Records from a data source
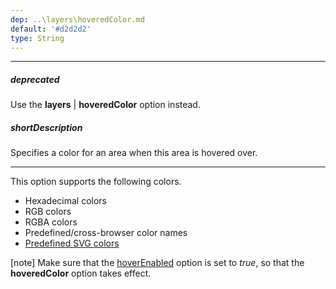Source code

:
 ```yaml
---
dep: ..\layers\hoveredColor.md
default: '#d2d2d2'
type: String
---
```

---
##### deprecated
Use the **layers** | **hoveredColor** option instead.

##### shortDescription
Specifies a color for an area when this area is hovered over.

---
This option supports the following colors.

* Hexadecimal colors
* RGB colors
* RGBA colors
* Predefined/cross-browser color names
* [Predefined SVG colors](https://www.w3.org/TR/SVG/types.html#ColorKeywords)

[note] Make sure that the [hoverEnabled](/api-reference/20%20Data%20Visualization%20Widgets/dxVectorMap/1%20Configuration/areaSettings/hoverEnabled.md '/Documentation/ApiReference/Data_Visualization_Widgets/dxVectorMap/Configuration/areaSettings/#hoverEnabled') option is set to *true*, so that the **hoveredColor** option takes effect.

What to work on: Extract every line of the data exactly; pictures stay out.

Solution to this problem:
Source code

:
 ```yaml
---
dep: ..\layers\hoveredColor.md
default: '#d2d2d2'
type: String
---
```

---
##### deprecated
Use the **layers** | **hoveredColor** option instead.

##### shortDescription
Specifies a color for an area when this area is hovered over.

---
This option supports the following colors.

* Hexadecimal colors
* RGB colors
* RGBA colors
* Predefined/cross-browser color names
* [Predefined SVG colors](https://www.w3.org/TR/SVG/types.html#ColorKeywords)

[note] Make sure that the [hoverEnabled](/api-reference/20%20Data%20Visualization%20Widgets/dxVectorMap/1%20Configuration/areaSettings/hoverEnabled.md '/Documentation/ApiReference/Data_Visualization_Widgets/dxVectorMap/Configuration/areaSettings/#hoverEnabled') option is set to *true*, so that the **hoveredColor** option takes effect.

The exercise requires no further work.